In contrast, true startup companies like Apple and Microsoft, which lacked those ties to academia and government, innovated only in the consumer sector: They did things faster, cheaper, and more scrappily than IBM, DEC, HP, Intel, and research institutions such as Bell Labs and Xerox PARC. Apple’s main innovation—the graphic user interface of the Macintosh—was largely drawn from basic research done at Xerox PARC. Apple didn’t build it but just designed hip hardware for it—an achievement, to be sure, but nothing that will network the world or solve world hunger. Silicon Valley never did make those sorts of innovations.
But we have not seen innovative technologies emerging from the academic research sector in recent years, either, and there are two reasons. First, there is a brain drain: Many of the top minds in computer science have headed to industry for cushier and often more interesting jobs at Google or Microsoft or wherever. Second, the U.S. has ceased to make the investment in education and research that it did during the Cold War. The groundwork for innovation has eroded. In the 1950s and 1960s, all sorts of crazy ideas could get funded by the Defense Department with few strings attached; now, researchers at universities or government contracting firms like Raytheon spend a huge percentage of their time filling out grants begging for a piece of a shrinking government pie.

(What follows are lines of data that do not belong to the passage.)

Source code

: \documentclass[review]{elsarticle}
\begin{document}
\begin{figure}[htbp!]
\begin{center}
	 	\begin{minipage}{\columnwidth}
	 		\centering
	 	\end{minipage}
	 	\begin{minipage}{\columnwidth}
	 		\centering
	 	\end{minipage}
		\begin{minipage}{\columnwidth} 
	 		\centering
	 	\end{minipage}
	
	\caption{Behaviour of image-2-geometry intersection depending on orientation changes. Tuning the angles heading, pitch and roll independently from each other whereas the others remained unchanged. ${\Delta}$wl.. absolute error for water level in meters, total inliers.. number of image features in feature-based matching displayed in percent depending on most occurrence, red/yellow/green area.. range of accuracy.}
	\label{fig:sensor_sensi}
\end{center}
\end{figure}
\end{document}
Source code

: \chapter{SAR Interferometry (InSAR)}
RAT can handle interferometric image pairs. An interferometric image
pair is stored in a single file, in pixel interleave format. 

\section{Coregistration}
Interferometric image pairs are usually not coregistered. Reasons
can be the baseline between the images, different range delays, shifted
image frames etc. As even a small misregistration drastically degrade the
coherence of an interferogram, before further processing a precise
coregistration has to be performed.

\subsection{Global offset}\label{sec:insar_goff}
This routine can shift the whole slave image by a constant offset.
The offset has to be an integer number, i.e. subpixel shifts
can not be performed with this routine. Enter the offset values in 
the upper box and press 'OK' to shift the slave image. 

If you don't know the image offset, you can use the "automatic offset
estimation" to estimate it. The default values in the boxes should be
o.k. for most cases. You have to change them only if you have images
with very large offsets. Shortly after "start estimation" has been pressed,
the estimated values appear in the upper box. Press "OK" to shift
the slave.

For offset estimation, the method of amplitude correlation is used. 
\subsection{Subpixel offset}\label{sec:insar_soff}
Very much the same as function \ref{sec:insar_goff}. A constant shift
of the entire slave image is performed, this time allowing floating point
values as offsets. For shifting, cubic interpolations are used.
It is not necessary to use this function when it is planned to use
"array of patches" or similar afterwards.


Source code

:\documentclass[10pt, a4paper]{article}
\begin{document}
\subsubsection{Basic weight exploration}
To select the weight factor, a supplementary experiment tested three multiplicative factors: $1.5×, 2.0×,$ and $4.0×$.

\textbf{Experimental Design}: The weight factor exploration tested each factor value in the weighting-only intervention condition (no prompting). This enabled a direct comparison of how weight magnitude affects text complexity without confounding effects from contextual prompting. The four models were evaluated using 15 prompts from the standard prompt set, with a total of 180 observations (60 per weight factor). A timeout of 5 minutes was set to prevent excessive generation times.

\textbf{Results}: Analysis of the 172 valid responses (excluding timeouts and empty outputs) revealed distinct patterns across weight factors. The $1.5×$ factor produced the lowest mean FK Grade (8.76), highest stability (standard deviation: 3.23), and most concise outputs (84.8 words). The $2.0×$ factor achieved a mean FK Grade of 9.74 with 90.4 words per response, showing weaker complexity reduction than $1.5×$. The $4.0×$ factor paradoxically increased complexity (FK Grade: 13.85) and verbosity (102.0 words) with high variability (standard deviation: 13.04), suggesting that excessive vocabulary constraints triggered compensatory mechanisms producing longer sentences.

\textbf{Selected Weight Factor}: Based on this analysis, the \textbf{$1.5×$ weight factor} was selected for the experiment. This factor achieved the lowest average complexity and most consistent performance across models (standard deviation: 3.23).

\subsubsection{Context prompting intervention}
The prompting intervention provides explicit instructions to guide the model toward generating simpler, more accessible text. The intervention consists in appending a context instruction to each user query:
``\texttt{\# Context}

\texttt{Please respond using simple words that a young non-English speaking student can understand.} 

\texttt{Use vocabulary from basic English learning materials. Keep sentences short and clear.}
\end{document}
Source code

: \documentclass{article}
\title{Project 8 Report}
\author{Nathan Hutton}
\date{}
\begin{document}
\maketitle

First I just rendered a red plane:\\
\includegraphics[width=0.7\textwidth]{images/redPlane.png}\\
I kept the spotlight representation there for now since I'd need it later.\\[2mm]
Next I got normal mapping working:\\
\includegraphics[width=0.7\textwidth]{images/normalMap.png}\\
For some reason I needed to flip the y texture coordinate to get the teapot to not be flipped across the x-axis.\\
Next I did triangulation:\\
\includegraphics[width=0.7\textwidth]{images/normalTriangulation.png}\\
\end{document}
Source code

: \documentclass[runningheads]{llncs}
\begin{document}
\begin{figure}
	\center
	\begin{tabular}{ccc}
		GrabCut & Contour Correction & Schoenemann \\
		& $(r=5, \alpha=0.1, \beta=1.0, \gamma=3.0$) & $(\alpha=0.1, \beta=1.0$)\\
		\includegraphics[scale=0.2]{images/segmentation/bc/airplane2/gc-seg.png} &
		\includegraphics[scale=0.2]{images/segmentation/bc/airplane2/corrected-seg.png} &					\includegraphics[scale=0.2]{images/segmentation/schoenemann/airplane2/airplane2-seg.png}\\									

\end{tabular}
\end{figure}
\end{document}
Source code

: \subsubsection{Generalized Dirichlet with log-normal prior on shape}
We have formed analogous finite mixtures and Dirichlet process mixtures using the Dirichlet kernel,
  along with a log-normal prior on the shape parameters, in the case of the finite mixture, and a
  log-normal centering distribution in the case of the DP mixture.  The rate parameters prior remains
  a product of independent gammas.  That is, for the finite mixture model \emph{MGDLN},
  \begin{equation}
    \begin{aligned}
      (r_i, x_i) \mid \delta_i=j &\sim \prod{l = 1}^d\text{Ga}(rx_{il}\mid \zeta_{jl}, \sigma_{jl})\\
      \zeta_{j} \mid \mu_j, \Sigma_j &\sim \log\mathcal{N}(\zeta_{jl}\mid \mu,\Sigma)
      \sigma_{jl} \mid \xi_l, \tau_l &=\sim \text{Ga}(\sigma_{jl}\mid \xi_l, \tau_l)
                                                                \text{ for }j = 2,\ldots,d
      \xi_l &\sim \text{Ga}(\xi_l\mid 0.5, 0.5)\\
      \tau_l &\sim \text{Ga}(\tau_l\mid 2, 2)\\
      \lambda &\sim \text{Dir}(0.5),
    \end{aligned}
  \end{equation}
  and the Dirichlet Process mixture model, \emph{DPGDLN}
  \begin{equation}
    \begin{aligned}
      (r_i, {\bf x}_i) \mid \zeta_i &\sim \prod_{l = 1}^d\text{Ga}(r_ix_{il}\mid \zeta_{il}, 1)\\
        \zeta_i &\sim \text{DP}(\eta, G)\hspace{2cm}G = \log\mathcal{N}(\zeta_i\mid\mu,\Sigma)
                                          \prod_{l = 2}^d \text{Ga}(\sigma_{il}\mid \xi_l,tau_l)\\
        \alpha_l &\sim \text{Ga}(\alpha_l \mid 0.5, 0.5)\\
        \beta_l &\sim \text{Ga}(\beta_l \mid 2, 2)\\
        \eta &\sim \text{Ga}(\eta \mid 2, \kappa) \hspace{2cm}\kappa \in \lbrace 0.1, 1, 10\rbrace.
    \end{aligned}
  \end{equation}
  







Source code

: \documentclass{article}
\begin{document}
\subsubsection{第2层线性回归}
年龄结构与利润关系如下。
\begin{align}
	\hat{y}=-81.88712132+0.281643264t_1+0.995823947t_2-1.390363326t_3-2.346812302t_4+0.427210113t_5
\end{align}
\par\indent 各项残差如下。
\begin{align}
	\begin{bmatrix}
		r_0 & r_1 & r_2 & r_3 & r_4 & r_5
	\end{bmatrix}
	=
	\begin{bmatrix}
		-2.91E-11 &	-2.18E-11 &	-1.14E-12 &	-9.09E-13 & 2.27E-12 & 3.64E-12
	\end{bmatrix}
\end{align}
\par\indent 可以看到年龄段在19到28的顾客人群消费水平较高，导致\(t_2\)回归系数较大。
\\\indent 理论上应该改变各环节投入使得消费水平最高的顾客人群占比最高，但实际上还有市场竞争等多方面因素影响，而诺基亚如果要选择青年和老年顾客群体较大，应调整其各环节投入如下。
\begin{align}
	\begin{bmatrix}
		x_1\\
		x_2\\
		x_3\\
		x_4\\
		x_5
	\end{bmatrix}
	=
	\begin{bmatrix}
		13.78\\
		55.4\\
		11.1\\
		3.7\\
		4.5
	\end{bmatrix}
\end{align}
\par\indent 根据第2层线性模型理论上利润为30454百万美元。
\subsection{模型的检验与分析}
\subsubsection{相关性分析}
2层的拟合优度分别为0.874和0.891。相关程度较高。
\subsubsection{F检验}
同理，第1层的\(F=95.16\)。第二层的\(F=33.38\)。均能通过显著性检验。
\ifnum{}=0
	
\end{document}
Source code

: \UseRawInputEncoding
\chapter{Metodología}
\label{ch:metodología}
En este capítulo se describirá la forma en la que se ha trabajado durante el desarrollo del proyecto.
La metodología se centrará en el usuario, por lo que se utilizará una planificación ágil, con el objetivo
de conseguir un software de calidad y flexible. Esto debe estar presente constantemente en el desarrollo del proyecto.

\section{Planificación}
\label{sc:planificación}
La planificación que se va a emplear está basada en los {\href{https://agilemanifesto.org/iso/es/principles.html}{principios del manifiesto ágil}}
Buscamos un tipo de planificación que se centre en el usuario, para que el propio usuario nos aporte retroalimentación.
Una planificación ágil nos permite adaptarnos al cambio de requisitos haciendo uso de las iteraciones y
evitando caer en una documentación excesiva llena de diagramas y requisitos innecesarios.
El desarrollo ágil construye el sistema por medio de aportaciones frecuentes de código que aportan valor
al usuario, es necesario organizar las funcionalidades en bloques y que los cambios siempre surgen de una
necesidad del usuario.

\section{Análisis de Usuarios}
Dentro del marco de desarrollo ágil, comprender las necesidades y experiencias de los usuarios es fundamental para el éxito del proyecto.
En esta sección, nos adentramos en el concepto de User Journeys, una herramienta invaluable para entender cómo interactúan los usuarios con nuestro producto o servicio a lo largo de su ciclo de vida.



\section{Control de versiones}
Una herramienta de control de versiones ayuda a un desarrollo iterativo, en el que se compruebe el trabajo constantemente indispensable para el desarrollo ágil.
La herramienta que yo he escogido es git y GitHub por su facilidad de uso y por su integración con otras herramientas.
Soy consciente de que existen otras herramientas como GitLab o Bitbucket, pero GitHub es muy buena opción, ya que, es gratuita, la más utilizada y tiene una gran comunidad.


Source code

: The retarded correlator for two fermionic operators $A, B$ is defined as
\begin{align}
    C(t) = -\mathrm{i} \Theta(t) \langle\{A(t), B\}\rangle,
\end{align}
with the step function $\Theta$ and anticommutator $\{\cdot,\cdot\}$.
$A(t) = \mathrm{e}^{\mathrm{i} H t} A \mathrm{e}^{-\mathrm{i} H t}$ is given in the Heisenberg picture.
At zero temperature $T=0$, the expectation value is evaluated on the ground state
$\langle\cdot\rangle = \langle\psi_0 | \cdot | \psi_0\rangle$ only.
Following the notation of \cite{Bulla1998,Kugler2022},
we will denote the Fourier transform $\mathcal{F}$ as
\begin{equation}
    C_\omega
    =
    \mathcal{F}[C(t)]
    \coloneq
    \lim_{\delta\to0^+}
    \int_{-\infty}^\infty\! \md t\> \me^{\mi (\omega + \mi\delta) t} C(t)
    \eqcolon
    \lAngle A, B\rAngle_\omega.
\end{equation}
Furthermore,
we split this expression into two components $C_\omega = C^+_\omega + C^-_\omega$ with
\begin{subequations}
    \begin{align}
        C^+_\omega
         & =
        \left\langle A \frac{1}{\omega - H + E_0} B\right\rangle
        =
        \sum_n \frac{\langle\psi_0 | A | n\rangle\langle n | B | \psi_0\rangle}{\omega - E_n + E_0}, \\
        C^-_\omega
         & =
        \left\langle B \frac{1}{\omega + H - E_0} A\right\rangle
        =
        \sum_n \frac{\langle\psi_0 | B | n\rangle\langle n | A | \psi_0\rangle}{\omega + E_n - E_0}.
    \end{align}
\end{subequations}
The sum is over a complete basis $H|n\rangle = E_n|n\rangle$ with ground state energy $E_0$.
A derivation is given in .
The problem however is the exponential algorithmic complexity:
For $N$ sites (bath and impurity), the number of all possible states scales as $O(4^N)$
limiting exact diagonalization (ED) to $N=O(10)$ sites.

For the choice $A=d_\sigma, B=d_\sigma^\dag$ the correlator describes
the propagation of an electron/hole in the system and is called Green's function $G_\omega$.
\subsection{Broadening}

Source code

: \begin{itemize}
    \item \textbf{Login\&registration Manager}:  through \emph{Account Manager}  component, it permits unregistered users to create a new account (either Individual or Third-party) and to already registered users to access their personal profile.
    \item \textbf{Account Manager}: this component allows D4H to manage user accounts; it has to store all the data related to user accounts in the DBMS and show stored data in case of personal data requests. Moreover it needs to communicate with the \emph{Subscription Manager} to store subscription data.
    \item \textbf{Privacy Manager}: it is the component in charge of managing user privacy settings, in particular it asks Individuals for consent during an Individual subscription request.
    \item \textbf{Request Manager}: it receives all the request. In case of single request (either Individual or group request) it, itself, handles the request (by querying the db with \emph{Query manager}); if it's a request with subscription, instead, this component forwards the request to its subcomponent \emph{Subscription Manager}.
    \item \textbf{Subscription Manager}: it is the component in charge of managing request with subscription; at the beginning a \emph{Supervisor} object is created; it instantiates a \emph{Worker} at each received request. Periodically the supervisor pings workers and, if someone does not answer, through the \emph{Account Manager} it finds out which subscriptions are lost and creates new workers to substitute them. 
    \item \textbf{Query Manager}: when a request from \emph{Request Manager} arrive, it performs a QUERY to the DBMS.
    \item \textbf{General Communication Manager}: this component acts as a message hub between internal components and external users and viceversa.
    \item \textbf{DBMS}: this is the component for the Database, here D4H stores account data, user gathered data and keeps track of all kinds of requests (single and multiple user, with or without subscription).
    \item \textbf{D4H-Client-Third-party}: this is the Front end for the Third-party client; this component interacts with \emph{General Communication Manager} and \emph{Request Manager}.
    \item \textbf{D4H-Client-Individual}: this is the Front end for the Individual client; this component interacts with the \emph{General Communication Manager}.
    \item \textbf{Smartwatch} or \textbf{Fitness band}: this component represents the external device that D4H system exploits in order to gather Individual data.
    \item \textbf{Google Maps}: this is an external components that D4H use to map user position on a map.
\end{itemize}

Look at the big picture, and it is no wonder why the conditions for fundamental innovation have cratered. The U.S. economy has been near stagnant for years. Neither political party is advocating for wide-scale general research with uncertain applications. Our government is practically nonfunctional, wasting billions on government shutdowns and debt ceiling arguments, while it can’t even build a simple health care website without an organizational crisis. Andreessen complains about the tech press, but consider the top-read business daily in America: On the same day that Mims’ piece ran, an op-ed appeared in the Wall Street Journal, “The Case for Crony Capitalism,” which urged deregulation as the solution to all ills; meanwhile, another celebrated cutting unemployment benefits. The front page is concerned with stock prices and Obamacare’s failings. With this dreary thinking the norm across the government and the media, blaming Silicon Valley VCs for not being visionaries is like blaming termites for infesting the rotten wood of your unmaintained house. They’re just doing their job.
As Mims suggests, the sort of widespread research and investment that brought us the Internet and the Web stands the greatest chance of restoring some of America’s reputation for technological innovation. But a look at the history shows that VCs are not the problem, nor are startups the solution. Those who forget the past are condemned to be unable to repeat it.